> WHAT NEEDS TO BE DONE: All lines in the records below with the word "Identity" must be returned.

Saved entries
#####

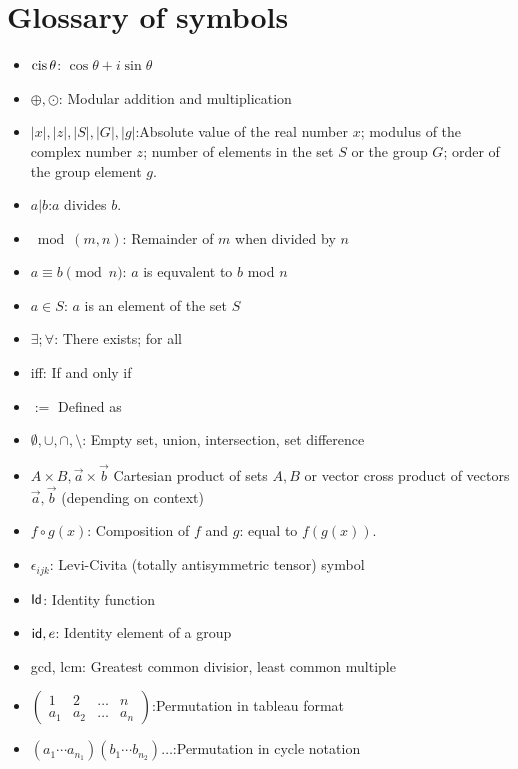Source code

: \chapter*{Glossary of symbols}

\begin{itemize}
\item[]
$\operatorname{cis} \theta$: \quad $\cos \theta + i \sin \theta$
\item[]
$\oplus, \odot$: \quad Modular addition and multiplication
\item[]
$|x|,|z|,|S|,|G|,|g|$:\quad Absolute value of the real number $x$; modulus of the complex number $z$; number of elements in the set $S$ or the group $G$; order of the group element $g$. 
\item[]
$a | b$:\quad $a$ divides $b$.
\item[]
 $\bmod(m,n)$: \quad Remainder of $m$ when divided by $n$
\item[]
$a \equiv b \pmod n $: \quad $a$ is equvalent to $b$ mod $n$
\item[]
$a \in S$: \quad $a$ is an element of the set $S$
\item[]
$\exists; \forall$: \quad There exists; for all
\item[]
iff: \quad If and only if
\item[]
$:=$ \quad Defined as
\item[]
$\emptyset, \cup, \cap, \setminus$: \quad Empty set, union, intersection, set difference
\item[]
$A\times B, \vec{a} \times \vec{b}$ \quad Cartesian product of sets $A,B$ or vector cross product of vectors $\vec{a},\vec{b}$ (depending on context)
\item[]
$f \circ g(x)$: \quad Composition of $f$ and $g$: equal to $f(g(x))$.
\item[]
$\epsilon_{ijk}$: \quad Levi-Civita (totally antisymmetric tensor) symbol
\item[]
${\sf{I}d}$: \quad Identity function
\item[]
${\sf{i}d}, e$: \quad Identity element of a group
\item[]
gcd, lcm: \quad Greatest common divisior, least common multiple
\item[]
$\begin{pmatrix} 1 & 2 & \ldots & n\\ a_1 & a_2 & \ldots & a_n \end{pmatrix}$:\quad Permutation in tableau format
\item[]
$(a_1 \cdots a_{n_1})(b_1 \cdots b_{n_2}) \ldots $:\quad Permutation in cycle notation

\end{itemize}
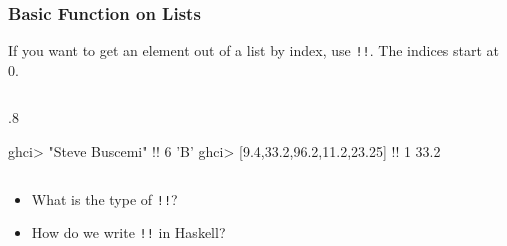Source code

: \documentclass{beamer}
\newenvironment{codeblock}[1][.8]{%
\begin{columns}
\begin{column}{#1\linewidth}
\begin{exampleblock}{}}{%
\end{exampleblock}
\end{column}
\end{columns}}
\begin{document}
\begin{frame}[fragile]
\frametitle{Basic Function on Lists}

If you want to get an element out of a list by index, use \verb+!!+. The indices start at 0.

\begin{codeblock}
\begin{hcode}
ghci> "Steve Buscemi" !! 6  
'B'  
ghci> [9.4,33.2,96.2,11.2,23.25] !! 1  
33.2  
\end{hcode}
\end{codeblock}

\begin{itemize}

\item What is the type of \verb+!!+?

\item How do we write \verb+!!+ in Haskell?

\end{itemize}

\end{frame}
\end{document}
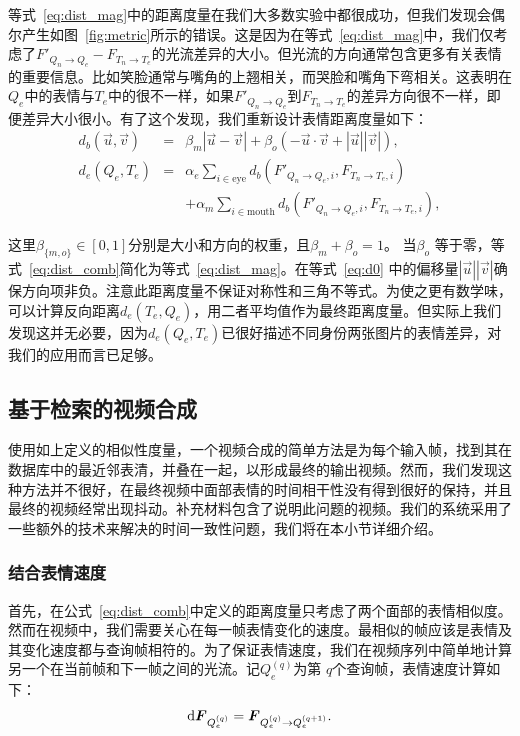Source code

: 等式~\ref{eq:dist_mag}中的距离度量在我们大多数实验中都很成功，但我们发现会偶尔产生如图~\ref{fig:metric}所示的错误。这是因为在等式~\ref{eq:dist_mag}中，我们仅考虑了\mbox{\boldmath $F$}$'_{Q_n \to Q_e}-$\mbox{\boldmath $F$}$_{T_n \to T_e}$的光流差异的大小。但光流的方向通常包含更多有关表情的重要信息。比如笑脸通常与嘴角的上翘相关，而哭脸和嘴角下弯相关。这表明在$Q_e$中的表情与$T_e$中的很不一样，如果\mbox{\boldmath $F$}$'_{Q_n \to Q_e}$到\mbox{\boldmath $F$}$_{T_n \to T_e}$的差异方向很不一样，即便差异大小很小。有了这个发现，我们重新设计表情距离度量如下：
\setlength\arraycolsep{1pt}
\begin{eqnarray}
d_b(\vec{u},\vec{v})&=&\beta_m|\vec{u}-\vec{v}|+\beta_o(-\vec{u}\cdot\vec{v}+|\vec{u}||\vec{v}|), \label{eq:d0}\\
d_e(Q_e, T_e)&=&\alpha_{e}\sum_{i\in\text{eye}}d_b(F'_{Q_n \to Q_e,i}, F_{T_n \to T_e,i})\nonumber\\
           &&+\alpha_{m}\sum_{i\in\text{mouth}}d_b(F'_{Q_n \to Q_e, i}, F_{T_n \to T_e, i}),\label{eq:dist_comb}
\end{eqnarray}

这里$\beta_{\{m, o\}}\in[0,1]$分别是大小和方向的权重，且$\beta_m+\beta_o=1$。 当$\beta_o$ 等于零，等式~\ref{eq:dist_comb}简化为等式~\ref{eq:dist_mag}。在等式~\ref{eq:d0} 中的偏移量$|\vec{u}||\vec{v}|$确保方向项非负。注意此距离度量不保证对称性和三角不等式。为使之更有数学味，可以计算反向距离$d_e(T_e,Q_e)$，用二者平均值作为最终距离度量。但实际上我们发现这并无必要，因为$d_e(Q_e, T_e)$已很好描述不同身份两张图片的表情差异，对我们的应用而言已足够。
\subsection{基于检索的视频合成}\label{sec:retrieval}
使用如上定义的相似性度量，一个视频合成的简单方法是为每个输入帧，找到其在数据库中的最近邻表清，并叠在一起，以形成最终的输出视频。然而，我们发现这种方法并不很好，在最终视频中面部表情的时间相干性没有得到很好的保持，并且最终的视频经常出现抖动。补充材料包含了说明此问题的视频。我们的系统采用了一些额外的技术来解决的时间一致性问题，我们将在本小节详细介绍。
\subsubsection{结合表情速度}
首先，在公式~\ref{eq:dist_comb}中定义的距离度量只考虑了两个面部的表情相似度。然而在视频中，我们需要关心在每一帧表情变化的速度。最相似的帧应该是表情及其变化速度都与查询帧相符的。为了保证表情速度，我们在视频序列中简单地计算另一个在当前帧和下一帧之间的光流。记$Q_e^{(q)}$为第 $q$个查询帧，表情速度计算如下：
\begin{equation}\label{eq:dF_Q}
\text{d} \mbox{\boldmath $F$}_{Q_e^{(q)}} = \mbox{\boldmath $F$}_{Q_e^{(q)}\to Q_e^{(q+1)}}.
\end{equation}

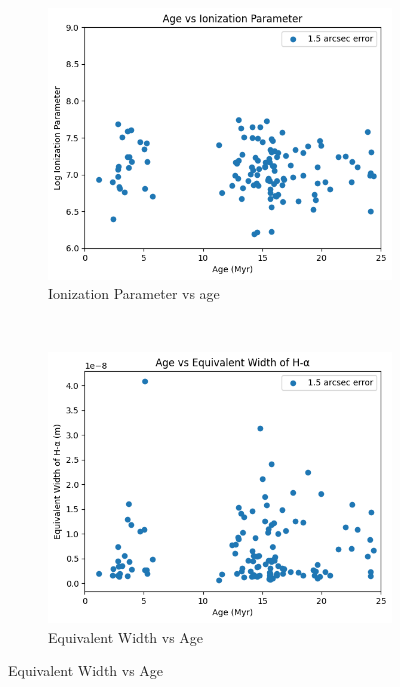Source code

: \documentclass{beamer}
\begin{document}
\begin{frame}
    \begin{figure}
        \centering
        \begin{subfigure}{0.45\textwidth}
            \includegraphics[scale = 0.3]{image24.png}
            \caption{Ionization Parameter vs age}
        \end{subfigure}
        ~
        \begin{subfigure}{0.45\textwidth}
            \includegraphics[scale = 0.3]{image25.png}
            \caption{Equivalent Width vs Age}
        \end{subfigure}
    \end{figure}


\end{frame}
\end{document}
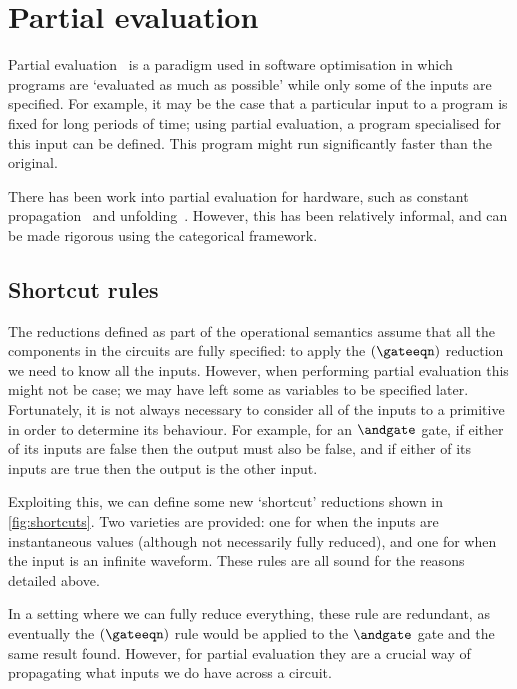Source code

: \section{Partial evaluation}

Partial evaluation~\cite{jones1996introduction} is a paradigm used in software
optimisation in which programs are `evaluated as much as possible' while only
some of the inputs are specified.
For example, it may be the case that a particular input to a program is fixed
for long periods of time; using partial evaluation, a program specialised for
this input can be defined.
This program might run significantly faster than the original.

There has been work into partial evaluation for hardware, such as constant
propagation~\cite{singh1996expressing,singh1999partial} and
unfolding~\cite{thompson2006bitlevel}.
However, this has been relatively informal, and can be made rigorous using the
categorical framework.

\subsection{Shortcut rules}

The reductions defined as part of the operational semantics assume that all the
components in the circuits are fully specified: to apply the \((\gateeqn)\)
reduction we need to know all the inputs.
However, when performing partial evaluation this might not be case; we may have
left some as variables to be specified later.
Fortunately, it is not always necessary to consider all of the inputs to a
primitive in order to determine its behaviour.
For example, for an \(\andgate\) gate, if either of its inputs are false then
the output must also be false, and if either of its inputs are true then the
output is the other input.

Exploiting this, we can define some new `shortcut' reductions shown in
\cref{fig:shortcuts}.
Two varieties are provided: one for when the inputs are instantaneous values
(although not necessarily fully reduced), and one for when the input is an
infinite waveform.
These rules are all sound for the reasons detailed above.

In a setting where we can fully reduce everything, these rule are redundant, as
eventually the \((\gateeqn)\) rule would be applied to the \(\andgate\)
gate and the same result found.
However, for partial evaluation they are a crucial way of propagating what
inputs we do have across a circuit.

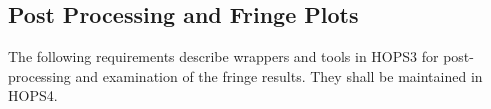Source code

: \begin{description}


%

\end{description}



\subsection{Post Processing and Fringe Plots}
\label{sec:postprocreq}

The following requirements describe wrappers and tools in HOPS3 for
post-processing and examination of the fringe results. They shall be
maintained in HOPS4.


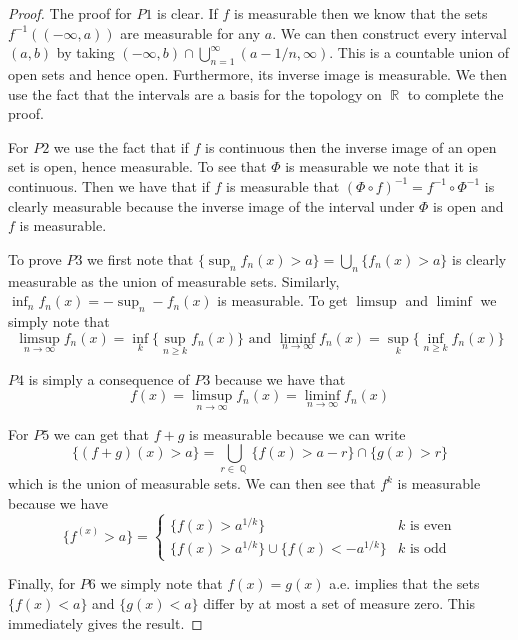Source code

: \documentclass{article}
\DeclareMathOperator{\Q}{\mathbb{Q}}
\DeclareMathOperator{\R}{\mathbb{R}}
\begin{document}
\begin{proof}
  The proof for $P1$ is clear. If $f$ is measurable then we know that the
  sets $f^{-1}((-\infty, a))$ are measurable for any $a$. We can then
  construct every interval $(a,b)$ by taking $(-\infty, b) \cap
  \bigcup_{n=1}^\infty (a-1/n, \infty)$. This is a countable union of open
  sets and hence open. Furthermore, its inverse image is measurable. We then
  use the fact that the intervals are a basis for the topology on $\R$ to
  complete the proof.

  For $P2$ we use the fact that if $f$ is continuous then the inverse image
  of an open set is open, hence measurable. To see that $\Phi$ is measurable
  we note that it is continuous. Then we have that if $f$ is measurable that
  $(\Phi \circ f)^{-1} = f^{-1} \circ \Phi^{-1}$ is clearly measurable because
  the inverse image of the interval under $\Phi$ is open and $f$ is
  measurable.

  To prove $P3$ we first note that $\{\sup_n f_n(x) > a\} = \bigcup_n
  \{f_n(x) > a\}$ is clearly measurable as the union of measurable sets.
  Similarly, $\inf_n f_n(x) = -\sup_n -f_n(x)$ is measurable. To get
  $\limsup$ and $\liminf$ we simply note that
  \[
  \limsup_{n\to \infty} f_n(x) = \inf_k\{\sup_{n \geq k} f_n(x)\} \text{ and }
  \liminf_{n\to \infty} f_n(x) = \sup_k\{\inf_{n \geq k} f_n(x)\}
  \]

  $P4$ is simply a consequence of $P3$ because we have that
  \[
  f(x) = \limsup_{n\to\infty} f_n(x) = \liminf_{n\to\infty} f_n(x)
  \]

  For $P 5$ we can get that $f+g$ is measurable because we can write
  \[
  \{(f+g)(x) > a\} = \bigcup_{r \in \Q} \{f(x) > a - r\} \cap \{g(x) > r\}
  \]
  which is the union of measurable sets. We can then see that $f^k$ is
  measurable because we have
  \[
  \{f^(x) > a\} =
  \begin{cases}
    \{f(x) > a^{1/k}\} & k \text{ is even} \\
    \{f(x) > a^{1/k}\} \cup \{f(x) < -a^{1/k}\} & k \text{ is odd}
  \end{cases}
  \]

  Finally, for $P6$ we simply note that $f(x) = g(x)$ a.e. implies that the
  sets $\{f(x) < a\}$ and $\{g(x) < a\}$ differ by at most a set of measure
  zero. This immediately gives the result.
\end{proof}
\end{document}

#####

> ANSWER TO THE PROBLEM:
${\sf{I}d}$: \quad Identity function
${\sf{i}d}, e$: \quad Identity element of a group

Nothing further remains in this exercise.